• What is required: Reproduce exactly the lines below, from the first one through the line containing "You can kick", and omit any pictures.
Task inputs section start
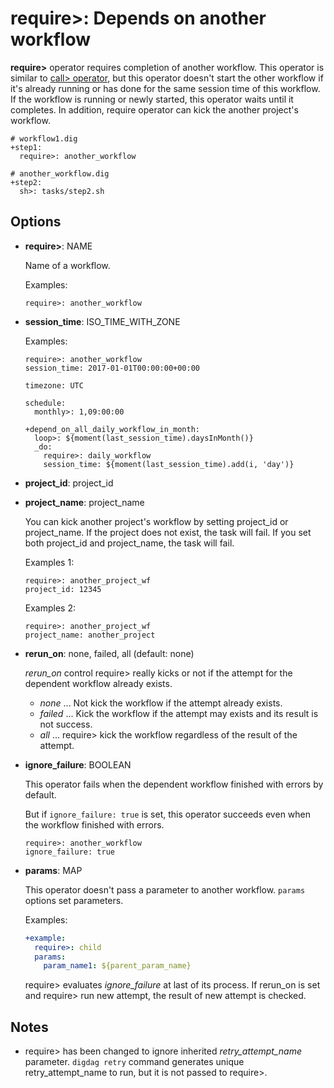 # require>: Depends on another workflow

**require>** operator requires completion of another workflow. This operator is similar to [call> operator](call.html), but this operator doesn't start the other workflow if it's already running or has done for the same session time of this workflow. If the workflow is running or newly started, this operator waits until it completes. In  addition, require operator can kick the another project's workflow.

```
# workflow1.dig
+step1:
  require>: another_workflow
```

```
# another_workflow.dig
+step2:
  sh>: tasks/step2.sh
```


## Options

* **require>**: NAME

  Name of a workflow.

  Examples:

  ```
  require>: another_workflow
  ```

* **session_time**: ISO_TIME_WITH_ZONE

  Examples:

  ```
  require>: another_workflow
  session_time: 2017-01-01T00:00:00+00:00
  ```

  ```
  timezone: UTC

  schedule:
    monthly>: 1,09:00:00

  +depend_on_all_daily_workflow_in_month:
    loop>: ${moment(last_session_time).daysInMonth()}
    _do:
      require>: daily_workflow
      session_time: ${moment(last_session_time).add(i, 'day')}
  ```

* **project_id**: project_id
* **project_name**: project_name

  You can kick another project's workflow by setting project_id or project_name.
  If the project does not exist, the task will fail.
  If you set both project_id and project_name, the task will fail.

  Examples 1:

  ```
  require>: another_project_wf
  project_id: 12345
  ```

  Examples 2:

  ```
  require>: another_project_wf
  project_name: another_project
  ```

* **rerun_on**: none, failed, all (default: none)

  *rerun_on* control require> really kicks or not if the attempt for the dependent workflow already exists. 
  * *none* ... Not kick the workflow if the attempt already exists.
  * *failed* ... Kick the workflow if the attempt may exists and its result is not success.
  * *all* ... require> kick the workflow regardless of the result of the attempt.

* **ignore_failure**: BOOLEAN

  This operator fails when the dependent workflow finished with errors by default.

  But if `ignore_failure: true` is set, this operator succeeds even when the workflow finished with errors.

  ```
  require>: another_workflow
  ignore_failure: true
  ```

* **params**: MAP

  This operator doesn't pass a parameter to another workflow. `params` options set parameters.

  Examples:

  ```yaml
  +example:
    require>: child
    params:
      param_name1: ${parent_param_name}
  ```

  require> evaluates *ignore_failure* at last of its process. If rerun_on is set and require> run new attempt, the result of new attempt is checked.

## Notes
- require> has been changed to ignore inherited *retry_attempt_name* parameter. 
  `digdag retry` command generates unique retry_attempt_name to run, but it is not passed to require>.
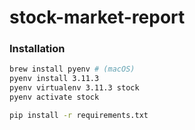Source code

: # stock-market-report

### Installation

```bash
brew install pyenv # (macOS)
pyenv install 3.11.3
pyenv virtualenv 3.11.3 stock
pyenv activate stock
```

```bash
pip install -r requirements.txt
```
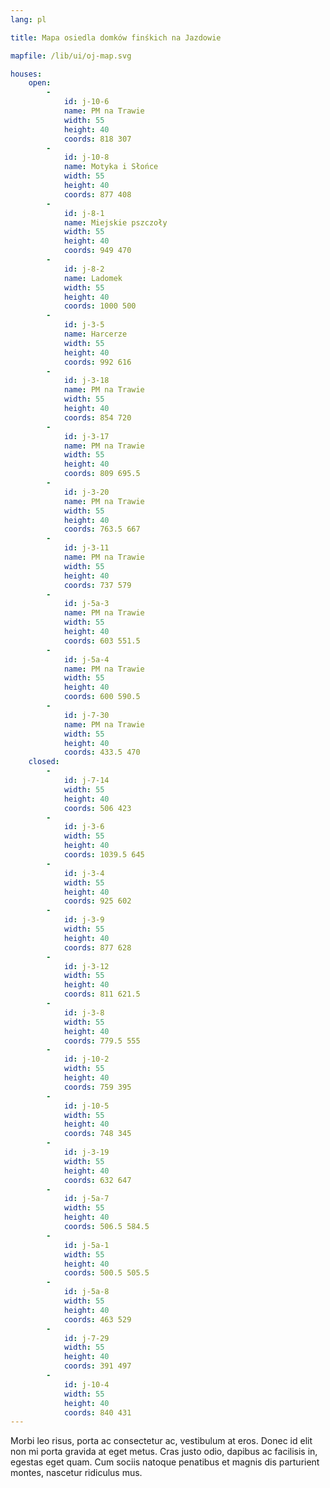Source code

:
 ```yaml
---
lang: pl

title: Mapa osiedla domków finśkich na Jazdowie

mapfile: /lib/ui/oj-map.svg

houses:
    open:
        -
            id: j-10-6
            name: PM na Trawie
            width: 55
            height: 40
            coords: 818 307
        -
            id: j-10-8
            name: Motyka i Słońce
            width: 55
            height: 40
            coords: 877 408
        -
            id: j-8-1
            name: Miejskie pszczoły
            width: 55
            height: 40
            coords: 949 470
        -
            id: j-8-2
            name: Ladomek
            width: 55
            height: 40
            coords: 1000 500
        -
            id: j-3-5
            name: Harcerze
            width: 55
            height: 40
            coords: 992 616
        -
            id: j-3-18
            name: PM na Trawie
            width: 55
            height: 40
            coords: 854 720
        -
            id: j-3-17
            name: PM na Trawie
            width: 55
            height: 40
            coords: 809 695.5
        -
            id: j-3-20
            name: PM na Trawie
            width: 55
            height: 40
            coords: 763.5 667
        -
            id: j-3-11
            name: PM na Trawie
            width: 55
            height: 40
            coords: 737 579
        -
            id: j-5a-3
            name: PM na Trawie
            width: 55
            height: 40
            coords: 603 551.5
        -
            id: j-5a-4
            name: PM na Trawie
            width: 55
            height: 40
            coords: 600 590.5
        -
            id: j-7-30
            name: PM na Trawie
            width: 55
            height: 40
            coords: 433.5 470
    closed:
        -
            id: j-7-14
            width: 55
            height: 40
            coords: 506 423
        -
            id: j-3-6
            width: 55
            height: 40
            coords: 1039.5 645
        -
            id: j-3-4
            width: 55
            height: 40
            coords: 925 602
        -
            id: j-3-9
            width: 55
            height: 40
            coords: 877 628
        -
            id: j-3-12
            width: 55
            height: 40
            coords: 811 621.5
        -
            id: j-3-8
            width: 55
            height: 40
            coords: 779.5 555
        -
            id: j-10-2
            width: 55
            height: 40
            coords: 759 395
        -
            id: j-10-5
            width: 55
            height: 40
            coords: 748 345
        -
            id: j-3-19
            width: 55
            height: 40
            coords: 632 647
        -
            id: j-5a-7
            width: 55
            height: 40
            coords: 506.5 584.5
        -
            id: j-5a-1
            width: 55
            height: 40
            coords: 500.5 505.5
        -
            id: j-5a-8
            width: 55
            height: 40
            coords: 463 529
        -
            id: j-7-29
            width: 55
            height: 40
            coords: 391 497
        -
            id: j-10-4
            width: 55
            height: 40
            coords: 840 431
---
```


Morbi leo risus, porta ac consectetur ac, vestibulum at eros. Donec id elit non mi porta gravida at eget metus. Cras justo odio, dapibus ac facilisis in, egestas eget quam. Cum sociis natoque penatibus et magnis dis parturient montes, nascetur ridiculus mus.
Task inputs section end
• Exercise solution:
 # require>: Depends on another workflow

**require>** operator requires completion of another workflow. This operator is similar to [call> operator](call.html), but this operator doesn't start the other workflow if it's already running or has done for the same session time of this workflow. If the workflow is running or newly started, this operator waits until it completes. In  addition, require operator can kick the another project's workflow.

```
# workflow1.dig
+step1:
  require>: another_workflow
```

```
# another_workflow.dig
+step2:
  sh>: tasks/step2.sh
```


## Options

* **require>**: NAME

  Name of a workflow.

  Examples:

  ```
  require>: another_workflow
  ```

* **session_time**: ISO_TIME_WITH_ZONE

  Examples:

  ```
  require>: another_workflow
  session_time: 2017-01-01T00:00:00+00:00
  ```

  ```
  timezone: UTC

  schedule:
    monthly>: 1,09:00:00

  +depend_on_all_daily_workflow_in_month:
    loop>: ${moment(last_session_time).daysInMonth()}
    _do:
      require>: daily_workflow
      session_time: ${moment(last_session_time).add(i, 'day')}
  ```

* **project_id**: project_id
* **project_name**: project_name

  You can kick another project's workflow by setting project_id or project_name.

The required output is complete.